INSTRUCTIONS TO FOLLOW: A word-for-word copy of the line containing "[Official Documentation](http://four.laravel.com) (Under" and every following line to the end of the data below is all the answer should hold.

RECORDS TO PROCESS:
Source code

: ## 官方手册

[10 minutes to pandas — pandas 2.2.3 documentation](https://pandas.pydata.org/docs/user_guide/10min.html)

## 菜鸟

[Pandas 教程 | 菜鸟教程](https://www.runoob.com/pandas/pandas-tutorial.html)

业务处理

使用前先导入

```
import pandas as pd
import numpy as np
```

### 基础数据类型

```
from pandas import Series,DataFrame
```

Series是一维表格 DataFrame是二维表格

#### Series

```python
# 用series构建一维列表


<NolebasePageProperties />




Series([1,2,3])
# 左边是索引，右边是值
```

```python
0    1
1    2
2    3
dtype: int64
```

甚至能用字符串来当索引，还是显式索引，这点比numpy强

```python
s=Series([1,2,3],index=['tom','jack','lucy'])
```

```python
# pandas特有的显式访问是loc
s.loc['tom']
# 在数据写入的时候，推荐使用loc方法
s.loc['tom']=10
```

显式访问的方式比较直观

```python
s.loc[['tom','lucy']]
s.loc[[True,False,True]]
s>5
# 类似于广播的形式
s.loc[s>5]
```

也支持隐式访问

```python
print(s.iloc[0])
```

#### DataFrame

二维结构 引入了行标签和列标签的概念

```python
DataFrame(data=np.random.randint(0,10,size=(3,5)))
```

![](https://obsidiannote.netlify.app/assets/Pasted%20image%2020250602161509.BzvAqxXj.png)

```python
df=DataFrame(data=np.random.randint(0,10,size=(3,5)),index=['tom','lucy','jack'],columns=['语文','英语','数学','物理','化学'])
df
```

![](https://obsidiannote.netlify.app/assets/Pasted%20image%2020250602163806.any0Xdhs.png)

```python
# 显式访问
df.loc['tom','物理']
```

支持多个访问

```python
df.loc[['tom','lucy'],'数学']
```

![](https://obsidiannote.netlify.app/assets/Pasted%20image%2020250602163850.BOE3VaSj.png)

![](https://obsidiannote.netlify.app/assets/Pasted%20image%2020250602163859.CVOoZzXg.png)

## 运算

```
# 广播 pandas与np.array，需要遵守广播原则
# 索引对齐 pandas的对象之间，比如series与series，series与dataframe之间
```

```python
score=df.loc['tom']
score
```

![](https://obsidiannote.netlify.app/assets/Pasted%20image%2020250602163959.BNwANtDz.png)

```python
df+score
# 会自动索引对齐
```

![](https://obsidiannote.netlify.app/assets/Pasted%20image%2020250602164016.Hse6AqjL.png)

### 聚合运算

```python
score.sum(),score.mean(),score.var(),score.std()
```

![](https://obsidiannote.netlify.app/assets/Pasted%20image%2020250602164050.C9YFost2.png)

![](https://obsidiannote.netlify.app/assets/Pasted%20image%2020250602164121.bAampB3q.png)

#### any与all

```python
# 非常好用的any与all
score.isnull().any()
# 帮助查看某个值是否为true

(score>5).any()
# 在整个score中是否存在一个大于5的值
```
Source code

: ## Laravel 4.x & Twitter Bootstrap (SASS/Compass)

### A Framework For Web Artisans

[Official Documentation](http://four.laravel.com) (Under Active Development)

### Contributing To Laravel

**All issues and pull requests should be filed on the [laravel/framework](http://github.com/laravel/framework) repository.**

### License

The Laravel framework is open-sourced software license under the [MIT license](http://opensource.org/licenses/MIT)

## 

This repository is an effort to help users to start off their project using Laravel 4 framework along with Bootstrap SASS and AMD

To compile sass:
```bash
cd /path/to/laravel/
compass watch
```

TASK ANSWER:
[Official Documentation](http://four.laravel.com) (Under Active Development)

### Contributing To Laravel

**All issues and pull requests should be filed on the [laravel/framework](http://github.com/laravel/framework) repository.**

### License

The Laravel framework is open-sourced software license under the [MIT license](http://opensource.org/licenses/MIT)

## 

This repository is an effort to help users to start off their project using Laravel 4 framework along with Bootstrap SASS and AMD

To compile sass:
```bash
cd /path/to/laravel/
compass watch
```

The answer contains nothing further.